There is a running joke in our family about an old video game called “The Oregon Trail”. The Oregon Trail is an educational strategy game set in the 1850’s, the object of which is to move your family from Missouri to Oregon by wagon. The game ends if all five members of your family die before making it there.
My bothers and I used to play this game in elementary school during computer class. We thought it was so funny that one of the ways you could lose the game was by having your character die from dysentery. I remember telling my mom about this game, and she always thought it was funny too. She used to jokingly refer to my PhD dissertation as my “dysentery” (a pretty accurate description).
Thinking about my mom, and The Oregon Trail, made me also think about what is most essential in life. At the very beginning of the game, you are faced with a difficult choice. You have to choose what supplies to purchase for your journey. Once you make this choice, you cannot turn back. How you choose has a significant effect on whether you will make it or not. Should you spend all of your money on food, or buy a gun to hunt along the way? Should you pack a spare wheel? Medicine?
Your life is a wagon. It can only hold so much, and what you choose to put on it will greatly affect what happens throughout your journey. If it is too full, your journey will be slow, your wheels will break, and things may fall off as you cross difficult terrain. If it is too empty, you will be lacking what you need when life presents its inevitable challenges to you.

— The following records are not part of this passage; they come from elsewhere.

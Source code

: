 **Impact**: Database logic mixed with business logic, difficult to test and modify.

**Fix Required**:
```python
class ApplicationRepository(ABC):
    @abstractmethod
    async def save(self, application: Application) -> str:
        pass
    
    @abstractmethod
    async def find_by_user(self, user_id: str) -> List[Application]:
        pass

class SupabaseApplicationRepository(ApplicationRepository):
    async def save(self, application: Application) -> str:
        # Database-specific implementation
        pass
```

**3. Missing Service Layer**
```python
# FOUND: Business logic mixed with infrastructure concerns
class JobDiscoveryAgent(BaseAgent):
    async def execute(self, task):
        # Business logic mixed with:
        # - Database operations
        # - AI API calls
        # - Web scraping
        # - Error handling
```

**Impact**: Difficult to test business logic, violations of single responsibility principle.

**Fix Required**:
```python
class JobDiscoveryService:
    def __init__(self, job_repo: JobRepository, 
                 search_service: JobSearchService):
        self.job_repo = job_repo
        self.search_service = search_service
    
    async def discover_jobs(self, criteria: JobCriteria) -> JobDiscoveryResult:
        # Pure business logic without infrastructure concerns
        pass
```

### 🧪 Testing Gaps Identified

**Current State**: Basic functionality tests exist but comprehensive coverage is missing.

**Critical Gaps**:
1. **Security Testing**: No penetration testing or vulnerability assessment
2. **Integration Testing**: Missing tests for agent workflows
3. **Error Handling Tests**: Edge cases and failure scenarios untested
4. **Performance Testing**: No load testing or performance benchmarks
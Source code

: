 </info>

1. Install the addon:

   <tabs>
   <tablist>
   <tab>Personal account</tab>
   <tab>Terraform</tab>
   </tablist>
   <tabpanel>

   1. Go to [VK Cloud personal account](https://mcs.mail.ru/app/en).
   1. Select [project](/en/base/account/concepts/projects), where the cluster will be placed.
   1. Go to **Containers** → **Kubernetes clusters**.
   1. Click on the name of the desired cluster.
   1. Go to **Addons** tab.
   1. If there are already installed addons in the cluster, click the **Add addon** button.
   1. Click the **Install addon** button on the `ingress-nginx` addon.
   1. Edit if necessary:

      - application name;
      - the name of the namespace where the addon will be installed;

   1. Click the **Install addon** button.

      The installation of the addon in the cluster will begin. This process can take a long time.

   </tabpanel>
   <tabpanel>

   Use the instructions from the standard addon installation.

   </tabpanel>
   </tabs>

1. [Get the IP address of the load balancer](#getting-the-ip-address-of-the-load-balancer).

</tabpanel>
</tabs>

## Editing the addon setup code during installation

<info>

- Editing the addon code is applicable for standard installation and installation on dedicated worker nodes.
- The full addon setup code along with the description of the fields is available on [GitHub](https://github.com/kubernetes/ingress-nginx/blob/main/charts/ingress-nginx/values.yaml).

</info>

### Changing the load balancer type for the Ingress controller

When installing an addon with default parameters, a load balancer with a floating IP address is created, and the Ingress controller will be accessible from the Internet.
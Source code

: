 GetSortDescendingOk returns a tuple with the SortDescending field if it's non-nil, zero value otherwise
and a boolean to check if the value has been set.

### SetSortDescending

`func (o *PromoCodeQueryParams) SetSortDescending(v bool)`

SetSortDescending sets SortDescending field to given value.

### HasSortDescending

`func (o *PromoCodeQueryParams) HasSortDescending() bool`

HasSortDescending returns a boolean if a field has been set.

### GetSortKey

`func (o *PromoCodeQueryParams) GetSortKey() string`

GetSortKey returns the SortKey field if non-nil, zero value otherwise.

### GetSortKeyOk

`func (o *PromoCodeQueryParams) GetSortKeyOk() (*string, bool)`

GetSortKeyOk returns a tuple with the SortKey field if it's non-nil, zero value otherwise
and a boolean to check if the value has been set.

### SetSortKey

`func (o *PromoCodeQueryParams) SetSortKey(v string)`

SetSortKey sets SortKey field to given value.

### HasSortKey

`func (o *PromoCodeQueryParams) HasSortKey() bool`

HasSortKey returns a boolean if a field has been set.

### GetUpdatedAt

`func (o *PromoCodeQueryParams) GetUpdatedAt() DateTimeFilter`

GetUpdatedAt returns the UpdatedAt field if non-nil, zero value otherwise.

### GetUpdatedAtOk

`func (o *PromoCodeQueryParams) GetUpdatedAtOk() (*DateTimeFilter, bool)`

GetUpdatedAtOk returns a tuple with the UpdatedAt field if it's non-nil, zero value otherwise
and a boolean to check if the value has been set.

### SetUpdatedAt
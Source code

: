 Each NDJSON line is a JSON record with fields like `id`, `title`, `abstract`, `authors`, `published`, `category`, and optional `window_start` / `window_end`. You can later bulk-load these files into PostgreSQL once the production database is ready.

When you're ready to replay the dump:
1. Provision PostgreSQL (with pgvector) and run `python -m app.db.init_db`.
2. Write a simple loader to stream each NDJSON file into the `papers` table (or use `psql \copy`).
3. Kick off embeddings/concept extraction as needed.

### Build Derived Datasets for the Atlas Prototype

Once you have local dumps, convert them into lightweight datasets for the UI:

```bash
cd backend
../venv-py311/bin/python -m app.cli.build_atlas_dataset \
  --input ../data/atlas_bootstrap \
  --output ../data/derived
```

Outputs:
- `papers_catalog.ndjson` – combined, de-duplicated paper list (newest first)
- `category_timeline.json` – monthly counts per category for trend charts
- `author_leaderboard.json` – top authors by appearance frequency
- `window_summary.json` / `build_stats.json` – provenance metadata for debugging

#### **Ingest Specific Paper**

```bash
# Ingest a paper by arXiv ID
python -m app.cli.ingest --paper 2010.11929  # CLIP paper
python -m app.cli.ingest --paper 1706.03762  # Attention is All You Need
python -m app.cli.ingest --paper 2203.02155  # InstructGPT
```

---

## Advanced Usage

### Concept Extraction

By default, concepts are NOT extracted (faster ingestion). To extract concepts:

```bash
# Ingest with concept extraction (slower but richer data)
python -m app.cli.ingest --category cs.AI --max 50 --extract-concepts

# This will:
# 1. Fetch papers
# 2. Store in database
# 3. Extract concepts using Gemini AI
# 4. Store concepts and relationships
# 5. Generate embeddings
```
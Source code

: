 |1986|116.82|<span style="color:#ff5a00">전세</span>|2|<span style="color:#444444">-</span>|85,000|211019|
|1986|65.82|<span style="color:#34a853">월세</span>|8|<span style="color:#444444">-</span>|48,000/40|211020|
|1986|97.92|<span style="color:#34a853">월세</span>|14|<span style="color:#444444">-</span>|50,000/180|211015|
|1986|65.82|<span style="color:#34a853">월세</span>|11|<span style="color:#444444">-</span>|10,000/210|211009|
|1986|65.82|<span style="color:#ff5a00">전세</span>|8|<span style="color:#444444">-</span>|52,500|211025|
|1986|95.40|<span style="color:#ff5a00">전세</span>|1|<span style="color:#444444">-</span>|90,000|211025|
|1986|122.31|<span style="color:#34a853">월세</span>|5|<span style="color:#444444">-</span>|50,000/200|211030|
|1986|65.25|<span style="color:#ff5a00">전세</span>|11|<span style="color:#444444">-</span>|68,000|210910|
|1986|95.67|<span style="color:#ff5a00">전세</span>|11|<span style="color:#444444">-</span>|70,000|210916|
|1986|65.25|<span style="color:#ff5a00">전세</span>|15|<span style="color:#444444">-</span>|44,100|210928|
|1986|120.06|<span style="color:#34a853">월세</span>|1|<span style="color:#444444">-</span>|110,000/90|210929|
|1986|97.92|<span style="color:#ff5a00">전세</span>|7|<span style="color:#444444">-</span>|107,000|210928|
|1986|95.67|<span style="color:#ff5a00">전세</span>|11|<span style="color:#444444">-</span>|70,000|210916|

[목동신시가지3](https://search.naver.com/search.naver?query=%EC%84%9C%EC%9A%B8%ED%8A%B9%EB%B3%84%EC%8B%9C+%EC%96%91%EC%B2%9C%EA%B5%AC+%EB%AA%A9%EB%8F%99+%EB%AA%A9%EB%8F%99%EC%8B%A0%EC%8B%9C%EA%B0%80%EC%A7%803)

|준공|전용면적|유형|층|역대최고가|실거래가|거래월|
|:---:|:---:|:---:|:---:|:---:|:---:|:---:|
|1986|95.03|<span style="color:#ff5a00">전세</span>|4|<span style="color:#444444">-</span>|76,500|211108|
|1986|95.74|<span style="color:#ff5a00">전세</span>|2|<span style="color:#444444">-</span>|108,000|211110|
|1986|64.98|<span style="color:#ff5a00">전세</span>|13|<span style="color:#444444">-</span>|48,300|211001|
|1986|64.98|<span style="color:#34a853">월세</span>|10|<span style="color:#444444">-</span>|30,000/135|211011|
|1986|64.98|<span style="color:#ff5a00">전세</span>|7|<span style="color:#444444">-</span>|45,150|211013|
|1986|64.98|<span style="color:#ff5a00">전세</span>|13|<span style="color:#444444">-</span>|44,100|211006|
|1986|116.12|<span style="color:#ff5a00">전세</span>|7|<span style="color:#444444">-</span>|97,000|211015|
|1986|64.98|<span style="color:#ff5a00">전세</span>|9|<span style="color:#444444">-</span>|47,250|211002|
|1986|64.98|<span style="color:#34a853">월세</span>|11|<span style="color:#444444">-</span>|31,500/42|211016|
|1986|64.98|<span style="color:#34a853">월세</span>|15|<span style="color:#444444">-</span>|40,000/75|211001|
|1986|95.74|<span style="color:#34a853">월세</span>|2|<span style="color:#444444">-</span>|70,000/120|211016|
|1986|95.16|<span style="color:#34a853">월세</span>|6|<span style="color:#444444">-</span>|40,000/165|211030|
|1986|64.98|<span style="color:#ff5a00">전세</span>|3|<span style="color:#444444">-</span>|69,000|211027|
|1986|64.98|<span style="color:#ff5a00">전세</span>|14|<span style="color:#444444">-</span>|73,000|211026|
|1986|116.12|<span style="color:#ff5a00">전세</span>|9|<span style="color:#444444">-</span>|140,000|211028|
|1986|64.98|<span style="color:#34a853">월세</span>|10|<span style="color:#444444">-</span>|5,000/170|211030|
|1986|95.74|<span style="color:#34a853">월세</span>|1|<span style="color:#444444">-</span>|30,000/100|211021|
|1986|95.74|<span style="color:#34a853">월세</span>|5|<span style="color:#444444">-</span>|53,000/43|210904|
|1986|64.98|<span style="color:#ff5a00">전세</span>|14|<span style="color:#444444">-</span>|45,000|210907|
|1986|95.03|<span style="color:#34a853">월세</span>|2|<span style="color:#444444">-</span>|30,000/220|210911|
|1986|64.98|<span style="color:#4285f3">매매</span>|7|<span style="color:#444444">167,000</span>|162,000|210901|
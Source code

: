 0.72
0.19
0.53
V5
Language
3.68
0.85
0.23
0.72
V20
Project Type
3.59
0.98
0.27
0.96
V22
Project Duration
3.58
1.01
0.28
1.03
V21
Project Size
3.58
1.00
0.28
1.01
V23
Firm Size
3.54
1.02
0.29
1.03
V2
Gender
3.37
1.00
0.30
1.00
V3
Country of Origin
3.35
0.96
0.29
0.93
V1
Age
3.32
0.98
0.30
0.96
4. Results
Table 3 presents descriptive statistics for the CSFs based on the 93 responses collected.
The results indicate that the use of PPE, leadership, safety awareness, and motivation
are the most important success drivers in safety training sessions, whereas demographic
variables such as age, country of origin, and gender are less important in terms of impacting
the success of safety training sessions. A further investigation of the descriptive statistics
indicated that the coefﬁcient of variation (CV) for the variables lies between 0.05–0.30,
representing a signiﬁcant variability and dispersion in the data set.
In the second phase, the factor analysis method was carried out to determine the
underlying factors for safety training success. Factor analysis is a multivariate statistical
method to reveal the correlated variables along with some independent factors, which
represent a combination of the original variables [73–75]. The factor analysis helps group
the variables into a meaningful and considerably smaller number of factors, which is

Lately, I have been trying to simplify my life and focus on what matters to me most. There is only so much that we can do with our lives. We have to choose. Thinking about our lives in terms of the choice at the beginning of The Oregon Trail helps us determine what is truly essential. If you had to permanently choose what to put in your wagon, what would you bring?
Minimalism is great for the psyche and is the best way to get ahead financially too!
your posts are concise yet so full of meaning. I enjoy them a lot. The question you pose has many answers. On the most pragmatic, physical level I did have to answer the same, when I decided to reduce all my property to one backpack. This is when, after much deliberation, I discovered with surprise that a man can live a happpy live with one pair of trousers. So that part of work I am done with, and if anyone is interested I could provide a list of items...
Answering the same question on a deeper level, we should be thinking about what fills our attention and how we spend our time, and how many of these things do not help. On a yet deeper level, it is about what makes us humans: our core values that we should consciously carry along and develop, or ditch.